[Source texts of formatted documents]

=====

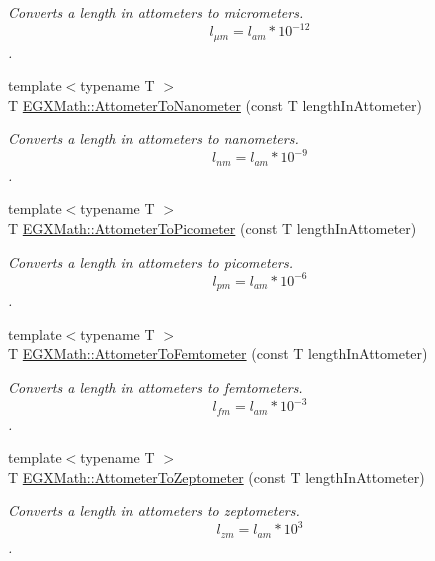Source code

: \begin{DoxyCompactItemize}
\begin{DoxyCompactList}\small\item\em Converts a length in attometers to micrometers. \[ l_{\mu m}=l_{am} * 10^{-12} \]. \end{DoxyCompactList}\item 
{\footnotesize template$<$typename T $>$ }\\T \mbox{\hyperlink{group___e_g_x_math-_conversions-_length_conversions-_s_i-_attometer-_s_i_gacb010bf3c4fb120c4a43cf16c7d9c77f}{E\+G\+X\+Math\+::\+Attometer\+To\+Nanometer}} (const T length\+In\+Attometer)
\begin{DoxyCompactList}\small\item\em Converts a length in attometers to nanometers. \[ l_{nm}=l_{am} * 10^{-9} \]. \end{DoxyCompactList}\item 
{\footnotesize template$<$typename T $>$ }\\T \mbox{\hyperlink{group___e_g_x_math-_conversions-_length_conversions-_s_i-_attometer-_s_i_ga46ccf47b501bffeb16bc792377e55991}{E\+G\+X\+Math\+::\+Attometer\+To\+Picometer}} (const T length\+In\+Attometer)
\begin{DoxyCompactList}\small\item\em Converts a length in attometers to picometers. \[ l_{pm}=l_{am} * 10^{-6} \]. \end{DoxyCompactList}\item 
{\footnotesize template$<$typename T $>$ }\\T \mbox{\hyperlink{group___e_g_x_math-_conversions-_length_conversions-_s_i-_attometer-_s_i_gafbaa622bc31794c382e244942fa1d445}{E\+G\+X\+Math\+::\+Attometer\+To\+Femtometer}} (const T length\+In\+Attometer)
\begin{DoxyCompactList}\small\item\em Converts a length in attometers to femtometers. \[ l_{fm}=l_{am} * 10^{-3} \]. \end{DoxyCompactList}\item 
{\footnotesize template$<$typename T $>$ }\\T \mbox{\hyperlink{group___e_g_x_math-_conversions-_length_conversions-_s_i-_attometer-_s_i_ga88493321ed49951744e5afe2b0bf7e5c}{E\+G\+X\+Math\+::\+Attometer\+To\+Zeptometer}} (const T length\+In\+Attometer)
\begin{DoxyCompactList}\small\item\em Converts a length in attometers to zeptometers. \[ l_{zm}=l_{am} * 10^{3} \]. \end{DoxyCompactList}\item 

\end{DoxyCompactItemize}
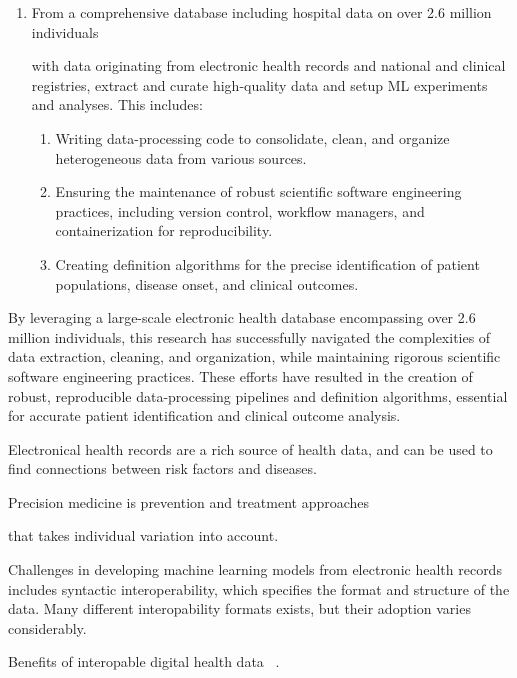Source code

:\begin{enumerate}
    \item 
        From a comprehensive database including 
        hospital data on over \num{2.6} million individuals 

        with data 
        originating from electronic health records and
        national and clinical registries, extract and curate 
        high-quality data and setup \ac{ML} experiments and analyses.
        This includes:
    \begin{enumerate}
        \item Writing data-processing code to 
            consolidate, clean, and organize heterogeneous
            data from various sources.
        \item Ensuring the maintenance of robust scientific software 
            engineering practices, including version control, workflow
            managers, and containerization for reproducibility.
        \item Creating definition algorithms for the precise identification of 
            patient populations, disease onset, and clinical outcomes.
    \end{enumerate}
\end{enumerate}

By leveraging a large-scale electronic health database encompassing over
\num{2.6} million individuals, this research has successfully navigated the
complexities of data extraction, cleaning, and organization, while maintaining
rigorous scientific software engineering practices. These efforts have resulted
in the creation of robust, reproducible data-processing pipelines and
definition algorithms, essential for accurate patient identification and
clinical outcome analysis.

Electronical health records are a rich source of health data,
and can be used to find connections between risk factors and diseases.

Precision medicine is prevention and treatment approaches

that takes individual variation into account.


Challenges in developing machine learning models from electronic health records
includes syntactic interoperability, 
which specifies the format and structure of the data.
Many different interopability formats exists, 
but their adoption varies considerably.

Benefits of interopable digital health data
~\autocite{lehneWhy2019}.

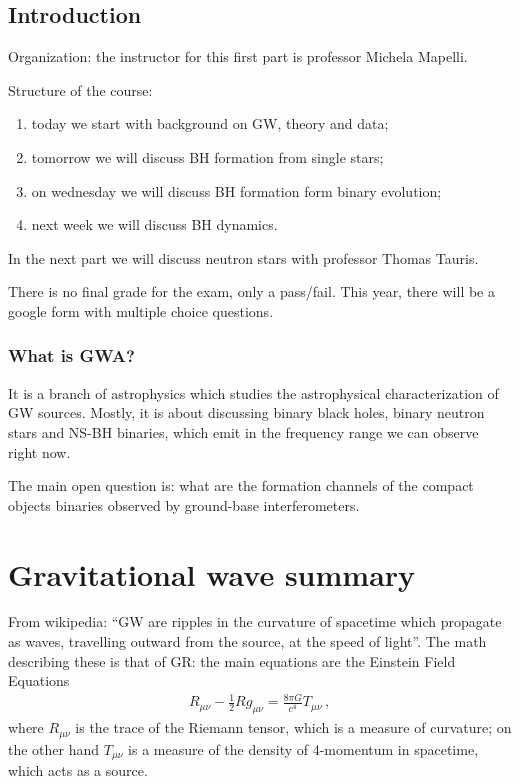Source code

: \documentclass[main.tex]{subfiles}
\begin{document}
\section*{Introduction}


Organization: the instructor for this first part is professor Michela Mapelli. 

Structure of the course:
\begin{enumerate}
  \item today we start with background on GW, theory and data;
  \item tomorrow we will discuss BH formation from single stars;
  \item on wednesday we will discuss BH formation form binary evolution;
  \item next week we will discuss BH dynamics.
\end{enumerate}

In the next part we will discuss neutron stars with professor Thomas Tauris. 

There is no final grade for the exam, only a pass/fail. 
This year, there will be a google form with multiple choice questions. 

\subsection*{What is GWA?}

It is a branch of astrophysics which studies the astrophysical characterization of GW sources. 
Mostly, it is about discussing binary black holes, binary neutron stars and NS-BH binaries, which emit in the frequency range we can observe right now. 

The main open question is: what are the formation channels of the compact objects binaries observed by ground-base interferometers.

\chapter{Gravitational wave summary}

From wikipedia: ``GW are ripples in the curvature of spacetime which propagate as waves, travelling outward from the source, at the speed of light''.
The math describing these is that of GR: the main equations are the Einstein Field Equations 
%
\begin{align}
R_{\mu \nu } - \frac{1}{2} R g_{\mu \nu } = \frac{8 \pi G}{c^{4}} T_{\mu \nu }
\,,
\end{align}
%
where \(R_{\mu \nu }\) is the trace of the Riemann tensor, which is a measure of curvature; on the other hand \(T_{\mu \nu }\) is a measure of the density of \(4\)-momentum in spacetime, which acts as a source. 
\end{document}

=====

### Task objective
Above are records; repeat only the lines starting at the line with "engineering practices, including" and ending at the line with "and can be used", exactly as they appear, both included.

### Exercise result
            engineering practices, including version control, workflow
            managers, and containerization for reproducibility.
        \item Creating definition algorithms for the precise identification of 
            patient populations, disease onset, and clinical outcomes.
    \end{enumerate}
\end{enumerate}

By leveraging a large-scale electronic health database encompassing over
\num{2.6} million individuals, this research has successfully navigated the
complexities of data extraction, cleaning, and organization, while maintaining
rigorous scientific software engineering practices. These efforts have resulted
in the creation of robust, reproducible data-processing pipelines and
definition algorithms, essential for accurate patient identification and
clinical outcome analysis.

Electronical health records are a rich source of health data,
and can be used to find connections between risk factors and diseases.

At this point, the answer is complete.